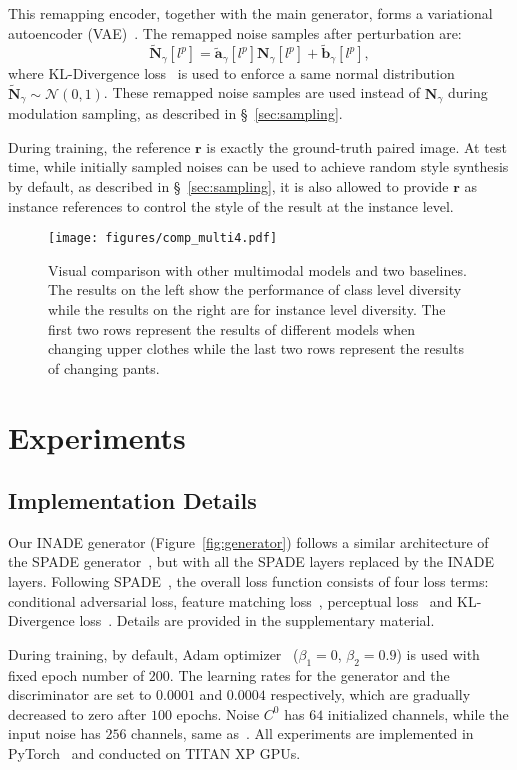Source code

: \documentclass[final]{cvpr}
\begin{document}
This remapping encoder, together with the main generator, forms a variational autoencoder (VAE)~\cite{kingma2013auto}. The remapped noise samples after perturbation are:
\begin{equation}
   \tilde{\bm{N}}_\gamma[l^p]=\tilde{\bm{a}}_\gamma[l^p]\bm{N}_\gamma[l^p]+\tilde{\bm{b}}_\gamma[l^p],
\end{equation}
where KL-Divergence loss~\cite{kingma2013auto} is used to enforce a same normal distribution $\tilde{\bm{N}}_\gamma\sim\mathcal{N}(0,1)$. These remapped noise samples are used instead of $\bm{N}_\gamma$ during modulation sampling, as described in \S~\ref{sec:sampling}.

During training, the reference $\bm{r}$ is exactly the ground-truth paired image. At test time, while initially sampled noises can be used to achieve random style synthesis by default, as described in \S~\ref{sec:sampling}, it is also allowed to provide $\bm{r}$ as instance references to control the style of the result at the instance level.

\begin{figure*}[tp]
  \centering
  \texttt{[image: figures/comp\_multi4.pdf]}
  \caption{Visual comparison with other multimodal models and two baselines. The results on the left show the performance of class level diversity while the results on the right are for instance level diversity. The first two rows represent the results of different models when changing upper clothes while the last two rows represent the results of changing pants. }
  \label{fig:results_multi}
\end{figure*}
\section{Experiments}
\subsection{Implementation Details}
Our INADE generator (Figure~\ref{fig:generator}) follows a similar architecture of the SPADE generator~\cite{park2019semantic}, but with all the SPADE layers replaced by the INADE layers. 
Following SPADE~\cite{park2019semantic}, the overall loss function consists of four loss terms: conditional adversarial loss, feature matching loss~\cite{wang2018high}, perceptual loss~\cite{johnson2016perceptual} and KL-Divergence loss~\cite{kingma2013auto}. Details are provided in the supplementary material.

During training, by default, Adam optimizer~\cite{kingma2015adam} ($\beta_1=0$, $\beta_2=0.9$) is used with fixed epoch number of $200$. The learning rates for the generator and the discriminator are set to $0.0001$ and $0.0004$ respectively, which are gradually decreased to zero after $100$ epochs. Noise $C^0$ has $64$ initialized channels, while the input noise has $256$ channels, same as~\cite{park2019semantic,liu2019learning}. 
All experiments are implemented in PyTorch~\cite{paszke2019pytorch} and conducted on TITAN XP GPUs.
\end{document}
- - - - -
What the task asks:
In the lines above, find the word "gamma" and copy every line it occurs in.

Output of the exercise:
   \tilde{\bm{N}}_\gamma[l^p]=\tilde{\bm{a}}_\gamma[l^p]\bm{N}_\gamma[l^p]+\tilde{\bm{b}}_\gamma[l^p],
where KL-Divergence loss~\cite{kingma2013auto} is used to enforce a same normal distribution $\tilde{\bm{N}}_\gamma\sim\mathcal{N}(0,1)$. These remapped noise samples are used instead of $\bm{N}_\gamma$ during modulation sampling, as described in \S~\ref{sec:sampling}.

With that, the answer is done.